WSRP research associates create and contribute to stories of women and religion that have often been overlooked.

Ann Braude

Ann Braude, WSRP director and Senior Lecturer on American Religious History / Photo: Wendy Barrows

On the periphery of the Harvard campus lies the Carriage House, a place that pulses with rigorous scholarship and robust personal and academic growth. It is home of the Women’s Studies in Religion Program (WSRP) at Harvard Divinity School (HDS), and it is a space where stories are exhumed and illuminated by some of the best and brightest scholars of today.

The WSRP was founded in 1973 in response to the changing demographics of HDS caused by the rising women’s movement. Women were admitted as students in 1955 but made up a third of the student body by the 1970s. The WSRP was established not only as a place of diversifying representation, but as a bedrock for a new area of study: that of women and religion.

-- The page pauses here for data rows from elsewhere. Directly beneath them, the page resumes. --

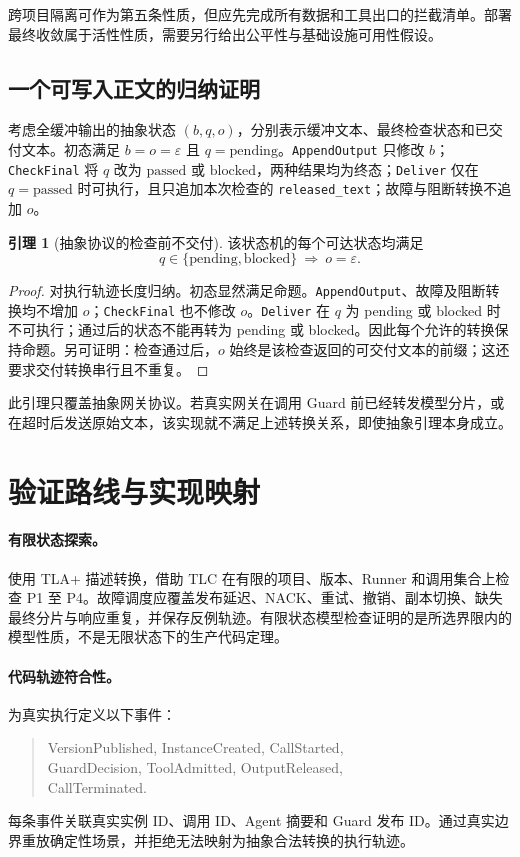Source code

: \documentclass[11pt,a4paper]{article}
\theoremstyle{definition}
\newtheorem{lemma}{引理}
\newcommand{\code}[1]{\texttt{#1}}
\newcommand{\eps}{\varepsilon}
\begin{document}
跨项目隔离可作为第五条性质，但应先完成所有数据和工具出口的拦截清单。部署最终收敛属于活性性质，需要另行给出公平性与基础设施可用性假设。

\subsection{一个可写入正文的归纳证明}

考虑全缓冲输出的抽象状态 $(b,q,o)$，分别表示缓冲文本、最终检查状态和已交付文本。初态满足 $b=o=\eps$ 且 $q=\mathrm{pending}$。\code{AppendOutput} 只修改 $b$；\code{CheckFinal} 将 $q$ 改为 $\mathrm{passed}$ 或 $\mathrm{blocked}$，两种结果均为终态；\code{Deliver} 仅在 $q=\mathrm{passed}$ 时可执行，且只追加本次检查的 \code{released\_text}；故障与阻断转换不追加 $o$。

\begin{lemma}[抽象协议的检查前不交付]
该状态机的每个可达状态均满足
\[
q\in\{\mathrm{pending},\mathrm{blocked}\}\ \Longrightarrow\ o=\eps.
\]
\end{lemma}

\begin{proof}
对执行轨迹长度归纳。初态显然满足命题。\code{AppendOutput}、故障及阻断转换均不增加 $o$；\code{CheckFinal} 也不修改 $o$。\code{Deliver} 在 $q$ 为 pending 或 blocked 时不可执行；通过后的状态不能再转为 pending 或 blocked。因此每个允许的转换保持命题。另可证明：检查通过后，$o$ 始终是该检查返回的可交付文本的前缀；这还要求交付转换串行且不重复。
\end{proof}

此引理只覆盖抽象网关协议。若真实网关在调用 Guard 前已经转发模型分片，或在超时后发送原始文本，该实现就不满足上述转换关系，即使抽象引理本身成立。

\section{验证路线与实现映射}

\paragraph{有限状态探索。} 使用 TLA+ 描述转换，借助 TLC 在有限的项目、版本、Runner 和调用集合上检查 P1 至 P4\cite{tlaplus}。故障调度应覆盖发布延迟、NACK、重试、撤销、副本切换、缺失最终分片与响应重复，并保存反例轨迹。有限状态模型检查证明的是所选界限内的模型性质，不是无限状态下的生产代码定理。

\paragraph{代码轨迹符合性。} 为真实执行定义以下事件：
\begin{quote}\small\ttfamily
VersionPublished, InstanceCreated, CallStarted,\\
GuardDecision, ToolAdmitted, OutputReleased,\\
CallTerminated.
\end{quote}
每条事件关联真实实例 ID、调用 ID、Agent 摘要和 Guard 发布 ID。通过真实边界重放确定性场景，并拒绝无法映射为抽象合法转换的执行轨迹。
\end{document}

The women who entered the program came with a deep consciousness around gender disparities within their religious communities, namely the exclusion of women from ordination in many denominations. Despite these barriers, they saw the study of religion as necessary for the advancement of women—a critical piece of the puzzle in changing gender rules.

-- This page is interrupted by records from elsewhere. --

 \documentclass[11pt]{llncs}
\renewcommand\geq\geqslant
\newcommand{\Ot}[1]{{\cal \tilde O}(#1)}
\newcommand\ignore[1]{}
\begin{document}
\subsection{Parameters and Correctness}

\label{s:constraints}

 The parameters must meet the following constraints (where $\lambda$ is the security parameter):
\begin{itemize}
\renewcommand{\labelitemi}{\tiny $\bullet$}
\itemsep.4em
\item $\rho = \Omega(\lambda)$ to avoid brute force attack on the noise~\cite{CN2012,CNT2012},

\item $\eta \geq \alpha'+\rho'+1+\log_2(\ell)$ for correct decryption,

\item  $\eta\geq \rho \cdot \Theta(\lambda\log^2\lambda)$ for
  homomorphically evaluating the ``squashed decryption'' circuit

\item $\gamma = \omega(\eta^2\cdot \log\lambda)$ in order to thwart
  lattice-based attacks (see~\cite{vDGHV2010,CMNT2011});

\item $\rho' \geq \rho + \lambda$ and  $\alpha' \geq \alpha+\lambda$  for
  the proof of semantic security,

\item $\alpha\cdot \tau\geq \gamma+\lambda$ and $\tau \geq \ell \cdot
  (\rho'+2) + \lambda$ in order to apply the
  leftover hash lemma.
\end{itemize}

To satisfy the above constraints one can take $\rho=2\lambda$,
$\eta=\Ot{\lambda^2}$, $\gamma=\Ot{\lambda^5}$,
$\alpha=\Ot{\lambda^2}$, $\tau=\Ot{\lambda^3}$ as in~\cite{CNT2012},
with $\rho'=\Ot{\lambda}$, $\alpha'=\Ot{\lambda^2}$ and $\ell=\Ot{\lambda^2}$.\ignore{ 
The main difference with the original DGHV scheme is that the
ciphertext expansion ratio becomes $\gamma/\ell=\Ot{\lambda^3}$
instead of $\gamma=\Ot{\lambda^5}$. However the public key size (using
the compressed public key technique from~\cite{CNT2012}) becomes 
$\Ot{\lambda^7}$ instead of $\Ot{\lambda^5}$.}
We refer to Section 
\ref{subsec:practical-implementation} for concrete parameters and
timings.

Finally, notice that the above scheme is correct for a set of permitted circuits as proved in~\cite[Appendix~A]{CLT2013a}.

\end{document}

According to Ann Braude, director of the WSRP and Senior Lecturer on American Religious History at HDS, the women saw “that religion and gender were woven into social structures and intellectual concepts, and understood that the exclusion of women from leadership in society and in religions was mutually reinforcing.”

In the last 50 years, the WSRP has flourished. Many of the leading books on women and religion have been produced by those who have walked through the doors of the Carriage House. Courses on the study of women and religion are taught at universities around the globe.

 

Since its inception, the WSRP has hosted over 200 scholars, and the current six—Kinitra D. Brooks, Elyan Jeanine Hill, Jordan R. Katz, Xhercis Méndez, Rahina Muazu, and Tulasi Srinivas—are part of the esteemed and growing lineage of scholars who have produced critical works during their year in Cambridge.

The bar is set extremely high for these scholars, who are chosen based on meticulous criteria, including the merit of their book proposals and their unique expertise as scholars. Despite the vast international and multireligious breadth of their work, WSRP research associates are inspired by a “sense of a change that needs to happen,” and their common focus on religion and gender, according to Braude.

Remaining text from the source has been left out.